[EM] Preferential voting system where a candidate may win multiple seats

Kristofer Munsterhjelm km_elmet at lavabit.com
Sat Jul 20 03:07:28 PDT 2013


On 07/19/2013 11:50 PM, Juho Laatu wrote:
> On 19.7.2013, at 10.18, Kristofer Munsterhjelm wrote:

>> In such cases, I would also suggest a few of the seats of the
>> parliament be given by a centrist- or minmax-based method (e.g.
>> Condorcet, CPO-SL with few seats, or possibly even minmax approval
>> or something like it). The idea would be that there shouldn't be
>> any kingmakers, but if there's a near-tie, that tie is broken by a
>> moderate group.
>
> In proportional systems one should distribute most of the seats
> directly to different parties without seeking for compromise
> candidates. I mean that also extreme parties should get their
> proportional share of the seats. Only in the allocaton of the very
> last seats (=last seats at national level) one can take the second
> preferences of the voters into account. The second preferences often
> point to compromise oriented candidates (by definition). The idea of
> favouring compromise candidates thus means taking the second
> preferences of the voters into account when allocating the very last
> seats.
>
> Sometimes the voters may prefer giving the last seat to a compromise
> party (with only a small fraction of quota of first preference votes
> supporting this decision) to giving it to one of the main parties
> (that might have close to 0.5 quota of first preference votes left
> supporting their candidate). The CPO approach is a good way to
> estimate which allocation of seats would get wide support among the
> electorate.

I was more thinking of doing so as a way of heading off the kingmaker 
objection. The objection goes something like: "we need to have a 
threshold, because otherwise a very small party might be in position to 
make or break a coalition and so would get undue power". A threshold is 
an absolute way of avoiding this unless the party is at least to some 
extent large enough, but one could also avoid it by giving the 
tiebreaker spot to a centrist or broad appeal group. If complexity is 
not an issue, having a centrist tiebreaker group might even be 
preferable, since a threshold is indiscriminate about where it gives 
that tiebreaker power: a medium sized party could still become kingmaker 
were it lucky enough, given a threshold.

Now that I think about it, that might be a way to improve the inequality 
between proportional representation and coalition voting power. This 
could be done in one of two ways.

One could just state it as a constraint problem: "given n adjustable 
seats, allocate so as to minimize the difference between coalition power 
and representation according to some metric". Like biproportional 
apportionment, this can be done by either departing from perfect 
representation of from perfect coalition power proportionality, and 
probably would meet somewhere in the middle.
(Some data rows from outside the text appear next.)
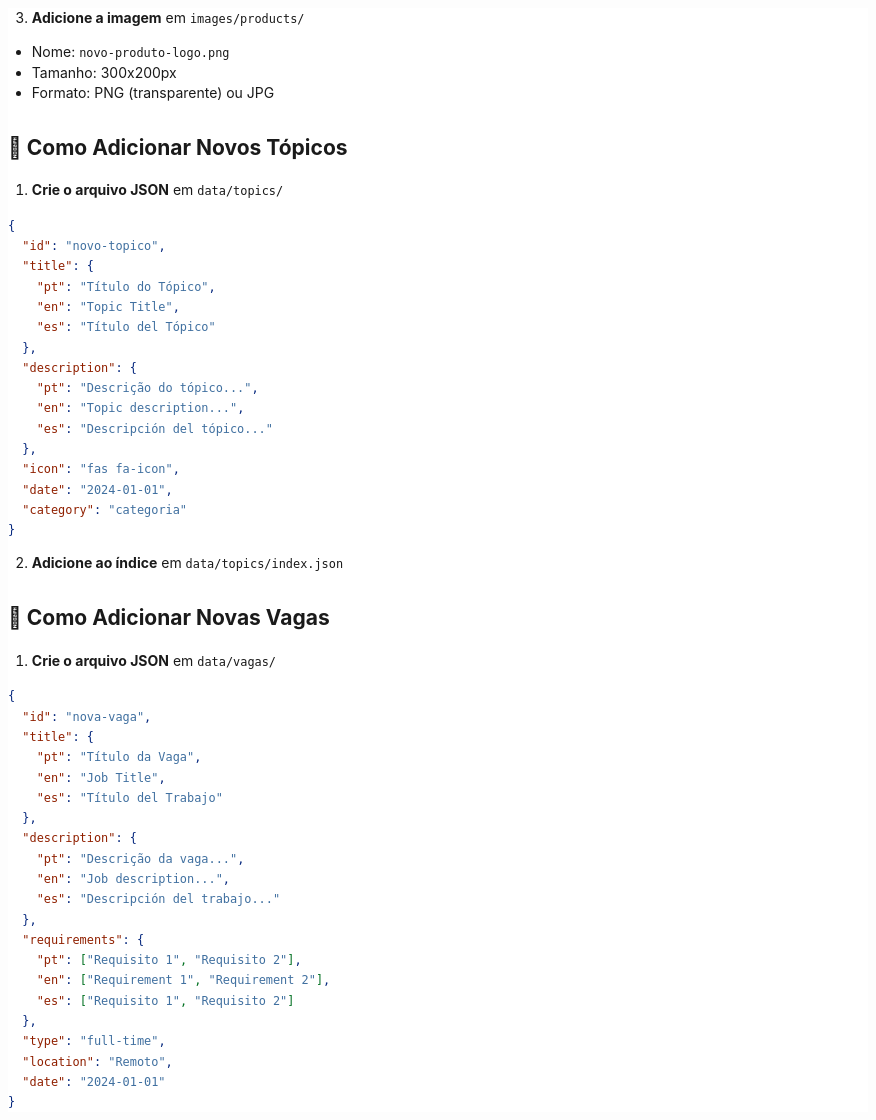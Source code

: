 3. **Adicione a imagem** em `images/products/`
- Nome: `novo-produto-logo.png`
- Tamanho: 300x200px
- Formato: PNG (transparente) ou JPG

## 📝 Como Adicionar Novos Tópicos

1. **Crie o arquivo JSON** em `data/topics/`
```json
{
  "id": "novo-topico",
  "title": {
    "pt": "Título do Tópico",
    "en": "Topic Title",
    "es": "Título del Tópico"
  },
  "description": {
    "pt": "Descrição do tópico...",
    "en": "Topic description...",
    "es": "Descripción del tópico..."
  },
  "icon": "fas fa-icon",
  "date": "2024-01-01",
  "category": "categoria"
}
```

2. **Adicione ao índice** em `data/topics/index.json`

## 📝 Como Adicionar Novas Vagas

1. **Crie o arquivo JSON** em `data/vagas/`
```json
{
  "id": "nova-vaga",
  "title": {
    "pt": "Título da Vaga",
    "en": "Job Title",
    "es": "Título del Trabajo"
  },
  "description": {
    "pt": "Descrição da vaga...",
    "en": "Job description...",
    "es": "Descripción del trabajo..."
  },
  "requirements": {
    "pt": ["Requisito 1", "Requisito 2"],
    "en": ["Requirement 1", "Requirement 2"],
    "es": ["Requisito 1", "Requisito 2"]
  },
  "type": "full-time",
  "location": "Remoto",
  "date": "2024-01-01"
}
```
The other option is to use parties or candidates with centrist positions 
or broad appeal as tiebreakers by themselves. If these are elected 
separately[1] to the main body of PR representatives, this would be more 
understandable to the voter, I think. The designer could say "we used to 
have a 2% threshold to keep radicals from getting undue power; now we 
give 2% of the seats to a moderating body instead, which is more 
consistent and doesn't necessarily deprive the minor parties of a voice".

The former option is pretty straightforward in the explanatory sense (if 
difficult to actually implement because of the computational cost). But 
the second might require some more thought.

I often find it useful to consider extremes to determine the underlying 
logic. The extreme of the second option would be to give the entire 
parliament to a compromise group. In effect, that's what a single-winner 
rule does. If we consider a single-winner election as a "council" with 
only one seat and put it into the logic of the second option, then the 
single-winner election should give a candidate with broad support 
because the alternatives give a less accurate result. If one gives the 
single seat to a wing candidate, then the other voters are left 
unrepresented.

So what happens as we increase the number of seats? On the one hand, the 
quantization error due to the limited number of seats goes down. This is 
what permits PR in the first place. On the other, to the degree that the 
various members of the council are going to engage in coalition games, 
power starts to move from the center of the opinion space given by those 
members.

So, ideally speaking, PR opposes the tendency for the leadership of the 
central group to impose its views on the rest of the group (which when 
taken to its extreme can lead to the kind of corruption and inefficiency 
associated with one-party states). This it does by giving the different 
groups a voice and by making negotiation public. It is not perfect, 
because negotiation can still be concealed through backroom deals, but 
it's better than having no public negotiation at all.

And similarly, again ideally speaking, giving tiebreaker powers to a 
broad group counters disproportionality in power. While I don't know of 
any councils arranged in that way, I'd think that if implemented 
properly, it would limit swings that would otherwise happen due to the 
composition of the council (instead of due to swings in voter opinion). 
Smaller groups can lead to greater disproportionality in power because 
they can align in many directions - one can see that by considering the 
extreme where there's only one very large group. So thresholds might be 
present to limit disproportionality in power, and if so, one would not 
need thresholds if the second option were used instead.

But it doesn't seem we can get further or derive an intuitive reason for 
how much of the council to give to the tiebreaker group. It depends on 
many things: how corruptible the center group is (which factors in as 
cost of giving power to it), how static and unresponsive the center 
group is (ditto), how unified the parties are (less unified means 
power-bloc analysis is not as appropriate and PR is more likely to also 
grant proportionality of power), and whether there are limits to what 
alliances may happen (a point Wahlberg expressed quite well: the smaller 
left-wing parties are not likely to ally themselves with right-wing 
parties, for instance[2]).

Perhaps there's a sharp bend to the Pareto frontier, i.e. that giving no 
seats to a center group would mean disproportionality of power would be 
quite common, while giving just a few would significantly decrease the 
chance of unrepresentative kingmaker parties, and giving more seats 
don't noticeably decrease the chance further before the whole council 
consists of centrists. If so, one can just place the trade-off at that 
sharp bend and be done with it; but even finding it would require 
further research.

For that matter, the same reasoning applies to thresholds. How can one 
tell whether the threshold should be 2% absolute, 4% absolute, or 4% for 
leveling seats only? There does not seem to be any "mathematical" way of 
determining why. Instead, it's a political decision.

==

[1] Here I mean that the process uses additional seats instead of 
redistributing; it may not need a different ballot. But by using 
additional seats, I think there's a lesser chance that it would be seen 
as somehow "tampering with the proper result".
[2] Parties that absolutely don't like each other can be considered 
within this category as well; and so one reaches the conclusion that in 
a country where parties just can't form coalitions and the government 
changes very rapidly, a majoritarian system is preferable. If the 
paralysis is too bad, then that kind of adjustment happens de facto 
anyway: the bureaucracy or civil service decides to govern as the only 
stable component in a system that can't otherwise decide. But the 
bureaucracy might have biases of its own: it tends to be very interested 
in its own perpetuation, for one. Thus that is not desirable.